From the data that follows, copy every line holding the string "below".

[[ Material for this exercise open ]]

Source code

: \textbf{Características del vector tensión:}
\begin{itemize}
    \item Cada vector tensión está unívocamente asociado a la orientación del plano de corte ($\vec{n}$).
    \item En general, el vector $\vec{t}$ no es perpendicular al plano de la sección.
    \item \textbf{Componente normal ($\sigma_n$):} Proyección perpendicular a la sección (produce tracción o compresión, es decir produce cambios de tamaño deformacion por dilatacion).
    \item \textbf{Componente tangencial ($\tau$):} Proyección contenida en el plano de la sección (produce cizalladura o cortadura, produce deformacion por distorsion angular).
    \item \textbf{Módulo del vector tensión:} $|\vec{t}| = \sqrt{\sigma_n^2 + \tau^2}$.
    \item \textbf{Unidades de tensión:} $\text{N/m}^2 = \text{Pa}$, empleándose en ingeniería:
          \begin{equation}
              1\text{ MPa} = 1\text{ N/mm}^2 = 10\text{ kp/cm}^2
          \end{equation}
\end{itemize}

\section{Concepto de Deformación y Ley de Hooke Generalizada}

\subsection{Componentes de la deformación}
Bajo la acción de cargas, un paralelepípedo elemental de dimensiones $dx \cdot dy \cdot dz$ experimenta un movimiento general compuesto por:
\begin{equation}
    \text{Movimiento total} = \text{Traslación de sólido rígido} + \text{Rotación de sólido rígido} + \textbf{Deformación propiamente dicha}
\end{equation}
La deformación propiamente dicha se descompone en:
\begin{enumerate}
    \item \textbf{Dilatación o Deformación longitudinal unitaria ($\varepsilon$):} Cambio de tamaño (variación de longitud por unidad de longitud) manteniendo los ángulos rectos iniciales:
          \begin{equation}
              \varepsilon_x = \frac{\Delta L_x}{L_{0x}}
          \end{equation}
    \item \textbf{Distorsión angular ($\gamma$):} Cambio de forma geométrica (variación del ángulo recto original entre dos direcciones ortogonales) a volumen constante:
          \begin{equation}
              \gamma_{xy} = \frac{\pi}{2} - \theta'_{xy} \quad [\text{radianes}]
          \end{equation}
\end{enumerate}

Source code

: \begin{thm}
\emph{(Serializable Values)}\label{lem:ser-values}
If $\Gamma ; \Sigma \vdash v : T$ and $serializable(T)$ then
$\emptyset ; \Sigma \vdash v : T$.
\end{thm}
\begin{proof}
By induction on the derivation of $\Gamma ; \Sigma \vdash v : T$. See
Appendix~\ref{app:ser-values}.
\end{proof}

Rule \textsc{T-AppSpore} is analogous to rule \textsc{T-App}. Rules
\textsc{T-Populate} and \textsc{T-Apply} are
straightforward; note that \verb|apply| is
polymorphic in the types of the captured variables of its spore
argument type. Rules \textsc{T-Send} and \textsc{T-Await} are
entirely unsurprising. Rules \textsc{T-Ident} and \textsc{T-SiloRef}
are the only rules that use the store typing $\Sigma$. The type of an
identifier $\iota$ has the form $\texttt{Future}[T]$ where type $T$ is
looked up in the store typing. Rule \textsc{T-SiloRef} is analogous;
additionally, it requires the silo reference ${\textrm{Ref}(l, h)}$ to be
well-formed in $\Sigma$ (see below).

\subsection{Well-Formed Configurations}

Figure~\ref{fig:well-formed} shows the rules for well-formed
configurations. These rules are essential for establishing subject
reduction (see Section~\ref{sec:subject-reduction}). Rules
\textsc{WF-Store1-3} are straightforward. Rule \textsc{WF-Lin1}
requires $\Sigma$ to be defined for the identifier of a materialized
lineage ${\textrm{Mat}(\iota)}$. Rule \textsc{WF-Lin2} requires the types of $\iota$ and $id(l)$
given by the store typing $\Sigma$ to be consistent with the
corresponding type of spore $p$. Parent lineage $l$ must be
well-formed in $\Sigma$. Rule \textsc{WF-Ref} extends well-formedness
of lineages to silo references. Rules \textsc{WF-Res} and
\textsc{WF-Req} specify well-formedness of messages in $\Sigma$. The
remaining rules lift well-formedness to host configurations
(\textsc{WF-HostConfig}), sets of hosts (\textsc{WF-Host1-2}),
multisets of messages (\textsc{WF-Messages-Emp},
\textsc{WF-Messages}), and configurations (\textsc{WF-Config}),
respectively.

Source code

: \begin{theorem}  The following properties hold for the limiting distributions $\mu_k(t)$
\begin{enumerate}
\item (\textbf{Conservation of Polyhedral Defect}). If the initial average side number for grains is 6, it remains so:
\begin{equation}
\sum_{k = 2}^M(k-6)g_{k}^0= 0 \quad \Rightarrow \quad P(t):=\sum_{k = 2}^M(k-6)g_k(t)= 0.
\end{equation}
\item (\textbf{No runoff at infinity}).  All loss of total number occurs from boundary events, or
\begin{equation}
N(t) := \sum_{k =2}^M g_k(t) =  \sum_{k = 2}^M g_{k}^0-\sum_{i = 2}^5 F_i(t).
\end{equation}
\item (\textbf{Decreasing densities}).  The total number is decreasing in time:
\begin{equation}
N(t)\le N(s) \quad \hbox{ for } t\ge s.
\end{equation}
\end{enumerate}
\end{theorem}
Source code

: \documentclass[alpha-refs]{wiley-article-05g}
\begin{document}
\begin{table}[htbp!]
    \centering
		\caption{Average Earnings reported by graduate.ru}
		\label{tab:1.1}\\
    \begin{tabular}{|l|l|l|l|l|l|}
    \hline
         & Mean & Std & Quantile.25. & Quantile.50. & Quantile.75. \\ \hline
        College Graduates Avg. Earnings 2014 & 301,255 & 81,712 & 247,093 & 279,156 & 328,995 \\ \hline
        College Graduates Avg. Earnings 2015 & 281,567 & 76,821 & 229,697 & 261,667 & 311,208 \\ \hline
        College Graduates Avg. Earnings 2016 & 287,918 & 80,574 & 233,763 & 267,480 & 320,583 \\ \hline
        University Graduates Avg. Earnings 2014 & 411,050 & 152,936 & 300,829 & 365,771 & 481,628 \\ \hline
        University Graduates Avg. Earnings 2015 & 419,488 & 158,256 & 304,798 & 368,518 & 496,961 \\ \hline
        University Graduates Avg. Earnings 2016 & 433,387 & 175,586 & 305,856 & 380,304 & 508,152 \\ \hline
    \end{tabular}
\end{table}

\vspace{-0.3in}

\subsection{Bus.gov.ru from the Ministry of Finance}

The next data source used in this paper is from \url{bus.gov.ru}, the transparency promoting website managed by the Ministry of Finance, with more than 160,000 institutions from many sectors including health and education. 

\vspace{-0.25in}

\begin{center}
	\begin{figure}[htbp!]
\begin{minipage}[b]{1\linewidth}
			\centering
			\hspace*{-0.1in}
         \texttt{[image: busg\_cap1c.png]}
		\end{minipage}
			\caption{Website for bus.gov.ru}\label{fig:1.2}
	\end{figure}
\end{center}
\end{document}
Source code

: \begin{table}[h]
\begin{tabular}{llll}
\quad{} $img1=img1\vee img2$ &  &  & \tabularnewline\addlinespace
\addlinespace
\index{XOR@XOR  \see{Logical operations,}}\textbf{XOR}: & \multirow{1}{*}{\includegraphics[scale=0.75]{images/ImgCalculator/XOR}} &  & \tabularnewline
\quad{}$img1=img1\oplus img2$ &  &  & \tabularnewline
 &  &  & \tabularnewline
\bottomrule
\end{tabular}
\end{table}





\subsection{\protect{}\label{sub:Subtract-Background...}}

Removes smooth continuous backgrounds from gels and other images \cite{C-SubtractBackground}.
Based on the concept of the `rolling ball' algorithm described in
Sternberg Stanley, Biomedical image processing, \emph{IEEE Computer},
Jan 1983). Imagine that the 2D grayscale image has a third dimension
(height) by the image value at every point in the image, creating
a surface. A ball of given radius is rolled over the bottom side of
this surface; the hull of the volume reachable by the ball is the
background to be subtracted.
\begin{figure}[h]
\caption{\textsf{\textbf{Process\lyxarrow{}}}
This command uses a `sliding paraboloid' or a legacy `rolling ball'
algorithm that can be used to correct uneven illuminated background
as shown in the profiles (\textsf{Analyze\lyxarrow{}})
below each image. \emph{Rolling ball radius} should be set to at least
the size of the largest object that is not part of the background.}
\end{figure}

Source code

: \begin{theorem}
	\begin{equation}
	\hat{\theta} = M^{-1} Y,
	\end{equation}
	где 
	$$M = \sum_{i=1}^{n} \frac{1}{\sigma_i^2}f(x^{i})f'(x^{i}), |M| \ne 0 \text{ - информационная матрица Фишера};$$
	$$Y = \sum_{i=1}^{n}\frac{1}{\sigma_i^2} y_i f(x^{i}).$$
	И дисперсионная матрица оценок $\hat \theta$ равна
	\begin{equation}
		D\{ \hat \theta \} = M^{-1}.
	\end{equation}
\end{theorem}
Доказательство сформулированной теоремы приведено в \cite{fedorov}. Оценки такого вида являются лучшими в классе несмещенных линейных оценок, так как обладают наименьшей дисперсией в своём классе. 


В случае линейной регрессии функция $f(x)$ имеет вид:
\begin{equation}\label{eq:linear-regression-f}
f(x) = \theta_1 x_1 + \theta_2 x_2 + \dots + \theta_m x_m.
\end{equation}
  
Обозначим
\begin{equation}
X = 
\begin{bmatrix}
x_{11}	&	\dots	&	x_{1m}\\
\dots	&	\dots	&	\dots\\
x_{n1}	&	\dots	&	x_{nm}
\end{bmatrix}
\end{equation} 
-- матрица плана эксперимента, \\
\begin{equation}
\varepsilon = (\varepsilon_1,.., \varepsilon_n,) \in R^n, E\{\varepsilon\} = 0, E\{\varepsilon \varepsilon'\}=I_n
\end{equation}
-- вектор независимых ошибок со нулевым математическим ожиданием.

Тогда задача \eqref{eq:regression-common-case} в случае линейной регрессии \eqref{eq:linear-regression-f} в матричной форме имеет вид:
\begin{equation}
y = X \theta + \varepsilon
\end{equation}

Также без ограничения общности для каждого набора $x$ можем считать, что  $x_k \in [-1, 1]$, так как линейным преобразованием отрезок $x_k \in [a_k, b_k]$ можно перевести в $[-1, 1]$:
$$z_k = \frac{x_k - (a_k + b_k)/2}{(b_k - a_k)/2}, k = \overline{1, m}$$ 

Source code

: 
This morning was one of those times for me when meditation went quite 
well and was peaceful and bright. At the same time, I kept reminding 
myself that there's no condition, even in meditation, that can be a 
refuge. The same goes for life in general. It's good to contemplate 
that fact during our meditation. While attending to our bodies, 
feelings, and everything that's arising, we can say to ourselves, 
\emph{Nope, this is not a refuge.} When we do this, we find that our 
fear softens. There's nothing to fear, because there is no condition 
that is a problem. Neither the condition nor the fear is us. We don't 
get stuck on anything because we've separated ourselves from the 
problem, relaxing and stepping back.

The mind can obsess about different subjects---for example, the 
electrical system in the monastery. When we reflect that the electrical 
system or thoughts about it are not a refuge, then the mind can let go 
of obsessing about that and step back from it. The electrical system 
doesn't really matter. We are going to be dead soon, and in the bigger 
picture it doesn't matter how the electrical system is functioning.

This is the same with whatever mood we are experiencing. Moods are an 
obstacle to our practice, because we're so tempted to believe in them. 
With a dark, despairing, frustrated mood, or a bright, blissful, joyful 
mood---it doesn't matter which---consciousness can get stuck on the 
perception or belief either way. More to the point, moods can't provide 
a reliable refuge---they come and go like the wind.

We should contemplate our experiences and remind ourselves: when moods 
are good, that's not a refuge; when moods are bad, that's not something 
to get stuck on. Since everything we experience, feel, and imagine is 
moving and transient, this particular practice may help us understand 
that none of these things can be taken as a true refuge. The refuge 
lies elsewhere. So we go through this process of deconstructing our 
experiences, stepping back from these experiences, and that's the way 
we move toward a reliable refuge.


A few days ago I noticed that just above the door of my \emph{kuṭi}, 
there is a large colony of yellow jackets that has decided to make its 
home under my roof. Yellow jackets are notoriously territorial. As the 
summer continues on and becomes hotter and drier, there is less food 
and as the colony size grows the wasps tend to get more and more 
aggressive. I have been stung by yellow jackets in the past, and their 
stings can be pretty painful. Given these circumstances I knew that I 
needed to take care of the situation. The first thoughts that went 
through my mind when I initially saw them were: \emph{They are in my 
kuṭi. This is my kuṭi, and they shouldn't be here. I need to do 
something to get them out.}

[[ Material for this exercise closed ]]

▸ Answer space
well-formed in $\Sigma$ (see below).
below each image. \emph{Rolling ball radius} should be set to at least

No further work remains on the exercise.